▶ **ABOUT THIS EXERCISE**
Among the lines below, take the one holding "6、不要扣帽子、贴标签。比如", the one holding "3、提意见要事先得到对方同意。人家不想听，你就不要主动提。", and all lines between them. Set them down exactly.

SUPPLIED INFORMATION: Begin

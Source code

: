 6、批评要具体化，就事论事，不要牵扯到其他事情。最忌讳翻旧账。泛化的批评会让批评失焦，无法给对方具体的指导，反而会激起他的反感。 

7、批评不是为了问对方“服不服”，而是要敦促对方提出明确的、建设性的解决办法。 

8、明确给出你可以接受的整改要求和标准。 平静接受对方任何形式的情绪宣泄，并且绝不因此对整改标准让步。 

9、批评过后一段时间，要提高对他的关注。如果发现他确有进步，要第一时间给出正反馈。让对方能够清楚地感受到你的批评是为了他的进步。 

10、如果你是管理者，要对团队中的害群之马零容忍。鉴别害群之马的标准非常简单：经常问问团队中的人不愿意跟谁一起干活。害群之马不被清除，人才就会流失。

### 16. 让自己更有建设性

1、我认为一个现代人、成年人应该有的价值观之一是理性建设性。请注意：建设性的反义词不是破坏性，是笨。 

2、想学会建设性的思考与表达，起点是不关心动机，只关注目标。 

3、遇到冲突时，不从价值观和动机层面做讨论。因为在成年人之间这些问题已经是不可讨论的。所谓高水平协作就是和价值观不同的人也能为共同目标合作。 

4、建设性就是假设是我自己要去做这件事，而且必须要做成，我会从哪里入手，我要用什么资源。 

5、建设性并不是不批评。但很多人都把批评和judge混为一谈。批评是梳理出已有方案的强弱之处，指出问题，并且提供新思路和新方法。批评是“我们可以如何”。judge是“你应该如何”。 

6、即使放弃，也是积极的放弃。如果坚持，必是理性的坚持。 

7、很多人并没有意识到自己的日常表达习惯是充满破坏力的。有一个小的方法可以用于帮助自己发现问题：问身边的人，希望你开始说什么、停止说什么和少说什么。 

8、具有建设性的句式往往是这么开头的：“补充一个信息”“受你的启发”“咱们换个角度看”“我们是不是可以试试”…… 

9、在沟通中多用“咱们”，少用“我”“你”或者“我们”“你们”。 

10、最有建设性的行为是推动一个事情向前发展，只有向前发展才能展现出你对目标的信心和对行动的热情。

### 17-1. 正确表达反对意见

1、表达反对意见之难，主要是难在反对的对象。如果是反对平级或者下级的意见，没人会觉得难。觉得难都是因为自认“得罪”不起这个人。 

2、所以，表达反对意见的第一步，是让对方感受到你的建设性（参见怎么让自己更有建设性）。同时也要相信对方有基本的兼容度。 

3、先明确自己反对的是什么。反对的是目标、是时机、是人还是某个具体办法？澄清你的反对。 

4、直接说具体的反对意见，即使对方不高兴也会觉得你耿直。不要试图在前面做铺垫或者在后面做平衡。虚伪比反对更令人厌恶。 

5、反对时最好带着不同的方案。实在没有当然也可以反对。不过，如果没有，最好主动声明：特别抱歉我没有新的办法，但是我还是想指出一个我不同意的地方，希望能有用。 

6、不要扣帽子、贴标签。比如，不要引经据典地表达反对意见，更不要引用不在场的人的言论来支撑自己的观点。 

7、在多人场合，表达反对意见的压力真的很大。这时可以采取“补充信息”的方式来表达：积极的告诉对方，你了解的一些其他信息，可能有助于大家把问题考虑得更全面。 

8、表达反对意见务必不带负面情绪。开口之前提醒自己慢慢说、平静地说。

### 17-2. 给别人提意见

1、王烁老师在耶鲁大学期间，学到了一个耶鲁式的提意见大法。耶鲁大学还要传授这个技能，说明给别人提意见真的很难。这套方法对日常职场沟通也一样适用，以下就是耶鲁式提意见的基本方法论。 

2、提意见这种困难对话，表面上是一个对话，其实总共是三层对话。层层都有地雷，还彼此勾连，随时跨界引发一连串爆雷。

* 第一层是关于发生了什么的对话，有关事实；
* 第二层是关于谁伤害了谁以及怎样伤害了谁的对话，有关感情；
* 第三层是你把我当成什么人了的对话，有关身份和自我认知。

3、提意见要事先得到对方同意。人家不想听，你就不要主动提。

SUPPLIED INFORMATION: End
SUPPLIED INFORMATION: Begin

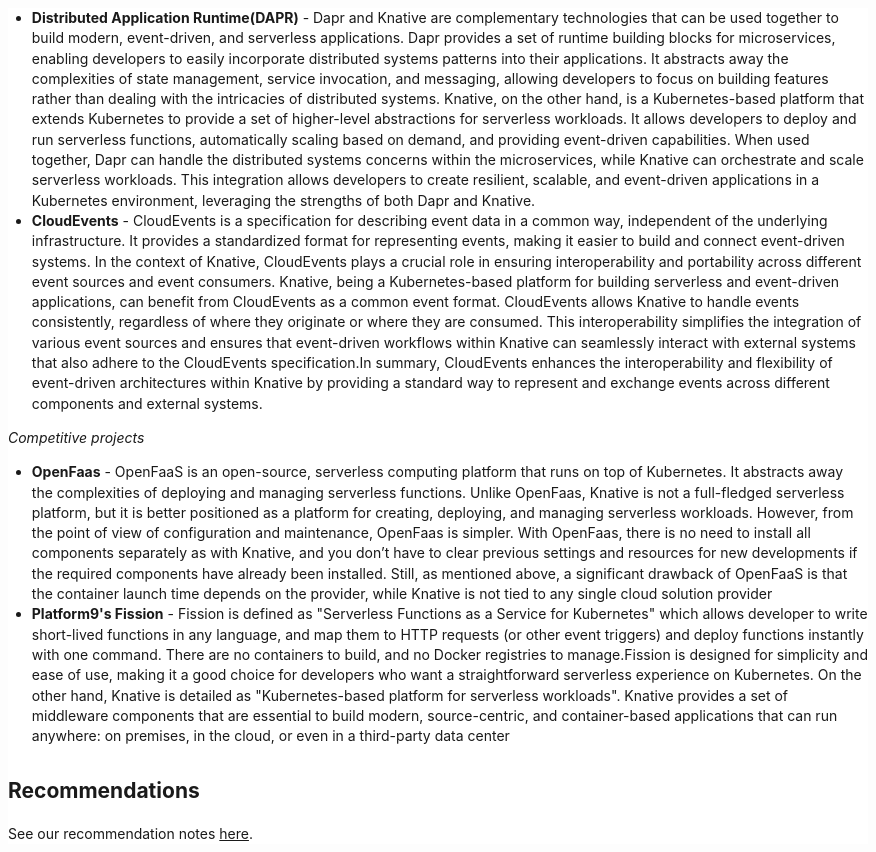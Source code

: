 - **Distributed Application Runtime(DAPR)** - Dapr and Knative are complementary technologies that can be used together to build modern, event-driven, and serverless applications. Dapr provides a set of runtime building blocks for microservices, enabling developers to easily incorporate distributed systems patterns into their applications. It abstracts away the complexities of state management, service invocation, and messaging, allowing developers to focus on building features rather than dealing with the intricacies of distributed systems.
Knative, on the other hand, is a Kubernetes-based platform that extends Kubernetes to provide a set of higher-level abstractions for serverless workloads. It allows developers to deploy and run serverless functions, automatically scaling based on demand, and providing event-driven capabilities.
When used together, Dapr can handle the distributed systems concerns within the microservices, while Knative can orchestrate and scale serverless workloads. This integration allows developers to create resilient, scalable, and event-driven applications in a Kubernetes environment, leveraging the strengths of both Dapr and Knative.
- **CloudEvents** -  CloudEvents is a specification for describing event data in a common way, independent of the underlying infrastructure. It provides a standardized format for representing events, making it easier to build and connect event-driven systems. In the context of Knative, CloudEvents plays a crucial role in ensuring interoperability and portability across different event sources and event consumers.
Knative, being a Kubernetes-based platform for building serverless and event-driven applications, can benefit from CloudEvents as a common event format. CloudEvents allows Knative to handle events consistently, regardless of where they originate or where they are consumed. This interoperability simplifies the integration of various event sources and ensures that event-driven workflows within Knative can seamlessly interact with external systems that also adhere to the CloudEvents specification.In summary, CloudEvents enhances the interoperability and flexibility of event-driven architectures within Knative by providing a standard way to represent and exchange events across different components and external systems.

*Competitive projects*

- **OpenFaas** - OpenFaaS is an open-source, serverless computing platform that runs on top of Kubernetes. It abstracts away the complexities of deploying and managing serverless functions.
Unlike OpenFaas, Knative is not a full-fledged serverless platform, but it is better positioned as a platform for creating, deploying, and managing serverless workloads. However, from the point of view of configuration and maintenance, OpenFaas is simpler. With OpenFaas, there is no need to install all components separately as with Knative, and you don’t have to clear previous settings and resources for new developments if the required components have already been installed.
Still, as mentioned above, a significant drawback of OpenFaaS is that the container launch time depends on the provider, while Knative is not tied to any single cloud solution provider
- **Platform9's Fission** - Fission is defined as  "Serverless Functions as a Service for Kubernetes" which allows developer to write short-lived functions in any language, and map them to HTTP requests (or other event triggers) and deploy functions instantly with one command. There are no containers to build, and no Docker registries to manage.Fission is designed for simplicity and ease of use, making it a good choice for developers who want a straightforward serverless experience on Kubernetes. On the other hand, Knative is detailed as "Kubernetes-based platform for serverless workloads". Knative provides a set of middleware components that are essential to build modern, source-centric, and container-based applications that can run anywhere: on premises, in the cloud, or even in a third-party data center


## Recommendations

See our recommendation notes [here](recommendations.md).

SUPPLIED INFORMATION: End

▶ **ANSWER BELOW**
6、不要扣帽子、贴标签。比如，不要引经据典地表达反对意见，更不要引用不在场的人的言论来支撑自己的观点。 

7、在多人场合，表达反对意见的压力真的很大。这时可以采取“补充信息”的方式来表达：积极的告诉对方，你了解的一些其他信息，可能有助于大家把问题考虑得更全面。 

8、表达反对意见务必不带负面情绪。开口之前提醒自己慢慢说、平静地说。

### 17-2. 给别人提意见

1、王烁老师在耶鲁大学期间，学到了一个耶鲁式的提意见大法。耶鲁大学还要传授这个技能，说明给别人提意见真的很难。这套方法对日常职场沟通也一样适用，以下就是耶鲁式提意见的基本方法论。 

2、提意见这种困难对话，表面上是一个对话，其实总共是三层对话。层层都有地雷，还彼此勾连，随时跨界引发一连串爆雷。

* 第一层是关于发生了什么的对话，有关事实；
* 第二层是关于谁伤害了谁以及怎样伤害了谁的对话，有关感情；
* 第三层是你把我当成什么人了的对话，有关身份和自我认知。

3、提意见要事先得到对方同意。人家不想听，你就不要主动提。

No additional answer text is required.